Arboretums to Breweries

AIA Dallas selects four winners for 2016 Unbuilt Design Awards

Of 40 submissions from 14 Dallas firms, the Dallas Chapter of the American Institute of Architects (AIA) has selected four designs to receive its 2016 AIA Dallas Unbuilt Design Awards. This year’s recipients were selected by a jury composed of world-renowned architects, including Jacob Brillhart, founder of Brillhart Architecture; Mary-Ann Ray, a principal of Studio Works Architects and cofounder and co-director of the experimental laboratory for urban and rural research and design at BASE Beijing; and Adam Marcus, AIA, director for Variable Projects and partner in Futures North.

Dallas Arboretum
Perkins + Will

The Garden Education Center at the Dallas Arboretum and Botanical Gardens acts as a gateway for visitors—an experience that is equal parts display, science, and education outreach. Inspired by the concept of “cycles” the arboretum is a figure-eight loop form. The design burrows into the ground and then curves up into the air with the loop offering 360 degree views of the garden. The jurors praised the way the project creates an experiential procession into the park.

Jiefangbei Tower
CallisonRTKL

Set within densely populated Chongqing, China, the project creates a city within a city, rendering the tower as a contributing part of the urban fabric both in plan and volume. Articulation of form and spatial experience speaks to the characteristic mist that envelops Chongqing down to the flow of the pedestrian life at street level. Spaces cascade throughout the project to form volumetric interaction and connect to the city at every level. The jurors commended the project’s ability to weave public space into a building experience that is generally only reserved for a few.

Hillen Residence
NIMMO

The Hillen Residence connects the homeowners to their surroundings by weaving into the landscape and then graciously opening toward expansive views of native Texan flora. A site-specific project, the form, both in plan and volume, is driven by natural connections stitched together with facets of the family’s daily life. The jurors appreciated the project’s ability to manifest a complex plan and idea into a simple gesture that allows the homeowner to experience the architecture and local environment from every vantage point.

Oak Cliff Brewing Company
Munn Harris Architects

With a reclaimed industrial warehouse and minimal budget—a result of high equipment cost—the proposal for Oak Cliff Brewing Company aims to create a welcoming place for the public through minimal design costs. Using a large pecan tree on-site as inspiration, reclaimed wood elements act as a unifying palette and define the character of both indoor and outdoor spaces. The jurors were impressed by the modest proposal and its ability to do a lot with a little.

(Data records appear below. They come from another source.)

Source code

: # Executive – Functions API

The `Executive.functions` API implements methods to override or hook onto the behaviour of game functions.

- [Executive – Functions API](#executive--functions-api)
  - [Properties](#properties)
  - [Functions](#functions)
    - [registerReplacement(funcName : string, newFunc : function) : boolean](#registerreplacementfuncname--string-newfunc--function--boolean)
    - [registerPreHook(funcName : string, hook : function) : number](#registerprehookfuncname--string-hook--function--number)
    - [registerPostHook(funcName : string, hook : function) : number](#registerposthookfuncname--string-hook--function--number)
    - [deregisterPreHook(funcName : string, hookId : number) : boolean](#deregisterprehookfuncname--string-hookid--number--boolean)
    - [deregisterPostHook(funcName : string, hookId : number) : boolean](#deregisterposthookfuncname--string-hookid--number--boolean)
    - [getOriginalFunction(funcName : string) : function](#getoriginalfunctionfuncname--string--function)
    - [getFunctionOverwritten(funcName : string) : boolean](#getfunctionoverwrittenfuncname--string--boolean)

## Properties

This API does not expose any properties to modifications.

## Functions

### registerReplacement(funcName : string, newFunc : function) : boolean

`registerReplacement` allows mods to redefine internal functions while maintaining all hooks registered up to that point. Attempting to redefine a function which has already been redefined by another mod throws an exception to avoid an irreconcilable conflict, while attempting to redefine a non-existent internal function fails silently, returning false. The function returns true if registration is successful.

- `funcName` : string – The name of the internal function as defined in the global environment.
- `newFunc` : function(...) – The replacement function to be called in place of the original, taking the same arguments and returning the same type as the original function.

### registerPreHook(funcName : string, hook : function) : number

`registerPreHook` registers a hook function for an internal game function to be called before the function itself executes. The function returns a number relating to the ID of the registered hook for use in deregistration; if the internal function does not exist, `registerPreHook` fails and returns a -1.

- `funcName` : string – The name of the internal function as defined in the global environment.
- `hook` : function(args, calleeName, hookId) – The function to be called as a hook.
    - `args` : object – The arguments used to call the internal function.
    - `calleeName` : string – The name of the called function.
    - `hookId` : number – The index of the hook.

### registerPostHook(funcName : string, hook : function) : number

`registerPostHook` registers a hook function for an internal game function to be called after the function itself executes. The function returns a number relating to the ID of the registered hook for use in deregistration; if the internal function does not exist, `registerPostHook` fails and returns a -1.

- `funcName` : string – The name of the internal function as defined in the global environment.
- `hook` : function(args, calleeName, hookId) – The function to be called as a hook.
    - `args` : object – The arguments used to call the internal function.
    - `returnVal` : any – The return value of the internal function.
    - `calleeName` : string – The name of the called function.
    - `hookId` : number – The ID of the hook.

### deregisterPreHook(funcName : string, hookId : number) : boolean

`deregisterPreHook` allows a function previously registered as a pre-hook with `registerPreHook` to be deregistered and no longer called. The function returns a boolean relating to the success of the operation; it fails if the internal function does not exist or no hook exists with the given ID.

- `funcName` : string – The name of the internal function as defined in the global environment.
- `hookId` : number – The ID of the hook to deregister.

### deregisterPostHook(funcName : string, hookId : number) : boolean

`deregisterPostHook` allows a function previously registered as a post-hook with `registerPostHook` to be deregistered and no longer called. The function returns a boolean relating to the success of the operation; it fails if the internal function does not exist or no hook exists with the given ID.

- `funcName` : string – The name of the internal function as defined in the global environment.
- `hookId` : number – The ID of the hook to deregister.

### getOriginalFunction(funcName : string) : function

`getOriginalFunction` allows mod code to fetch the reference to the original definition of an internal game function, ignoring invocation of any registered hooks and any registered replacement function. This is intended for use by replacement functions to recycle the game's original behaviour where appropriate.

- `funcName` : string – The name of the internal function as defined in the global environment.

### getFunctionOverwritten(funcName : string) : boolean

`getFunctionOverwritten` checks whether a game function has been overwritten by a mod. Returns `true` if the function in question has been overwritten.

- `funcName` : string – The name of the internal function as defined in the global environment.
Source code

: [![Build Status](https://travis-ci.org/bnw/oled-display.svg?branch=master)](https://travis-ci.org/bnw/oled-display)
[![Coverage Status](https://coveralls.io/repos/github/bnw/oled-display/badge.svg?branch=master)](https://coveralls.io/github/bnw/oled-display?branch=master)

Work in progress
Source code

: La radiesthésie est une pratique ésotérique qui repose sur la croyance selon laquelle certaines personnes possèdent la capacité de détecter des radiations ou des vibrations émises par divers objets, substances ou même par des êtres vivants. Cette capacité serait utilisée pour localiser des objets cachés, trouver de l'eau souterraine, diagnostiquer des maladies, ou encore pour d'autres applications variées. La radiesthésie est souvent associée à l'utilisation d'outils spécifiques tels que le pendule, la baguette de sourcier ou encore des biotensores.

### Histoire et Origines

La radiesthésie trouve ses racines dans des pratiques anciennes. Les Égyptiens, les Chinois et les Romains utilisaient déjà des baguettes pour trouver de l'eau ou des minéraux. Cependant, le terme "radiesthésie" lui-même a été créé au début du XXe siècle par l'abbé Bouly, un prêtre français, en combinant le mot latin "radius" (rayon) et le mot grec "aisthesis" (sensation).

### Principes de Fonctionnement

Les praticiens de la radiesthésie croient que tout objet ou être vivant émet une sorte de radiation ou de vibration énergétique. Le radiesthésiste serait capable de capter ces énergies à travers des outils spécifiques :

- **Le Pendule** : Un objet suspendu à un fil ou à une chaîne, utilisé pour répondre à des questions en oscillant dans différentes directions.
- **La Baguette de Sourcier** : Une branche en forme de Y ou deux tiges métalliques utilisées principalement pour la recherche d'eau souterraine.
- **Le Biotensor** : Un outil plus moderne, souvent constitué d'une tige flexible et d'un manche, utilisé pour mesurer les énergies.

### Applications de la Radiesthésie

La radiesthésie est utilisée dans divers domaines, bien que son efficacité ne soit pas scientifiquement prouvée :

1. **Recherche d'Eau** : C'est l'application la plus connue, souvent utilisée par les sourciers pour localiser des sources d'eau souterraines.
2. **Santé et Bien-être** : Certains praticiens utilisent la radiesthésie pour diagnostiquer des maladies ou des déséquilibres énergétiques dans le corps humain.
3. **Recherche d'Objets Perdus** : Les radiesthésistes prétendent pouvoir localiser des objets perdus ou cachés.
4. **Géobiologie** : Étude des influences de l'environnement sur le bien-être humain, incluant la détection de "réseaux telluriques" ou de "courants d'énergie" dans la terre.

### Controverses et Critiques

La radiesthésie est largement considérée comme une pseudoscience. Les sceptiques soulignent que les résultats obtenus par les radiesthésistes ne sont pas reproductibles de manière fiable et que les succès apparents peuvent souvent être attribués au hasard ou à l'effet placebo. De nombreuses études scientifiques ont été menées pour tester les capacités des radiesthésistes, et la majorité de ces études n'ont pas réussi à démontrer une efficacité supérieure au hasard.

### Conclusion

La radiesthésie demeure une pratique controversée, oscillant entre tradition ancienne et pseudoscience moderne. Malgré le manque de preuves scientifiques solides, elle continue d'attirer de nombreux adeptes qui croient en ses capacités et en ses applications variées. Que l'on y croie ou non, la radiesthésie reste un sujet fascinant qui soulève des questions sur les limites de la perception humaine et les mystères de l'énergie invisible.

Fed Scraper – Juror Citation
HKS, Inc.

The FED Scraper proposes a physical constraint to the U.S. Government’s ever-expanding spatial capacity. The proposal sinks the federal government building into a sub-grade metropolis where the terrain creates a physical limitation on growth. In turn, the ground place is activated for public programming, thus giving back large swaths of D.C. to the people. The jurors praised the project’s utopian ambition and visionary scale, as well as the use of humor and irony as a means of pushing the outcome outside of the comfort zone.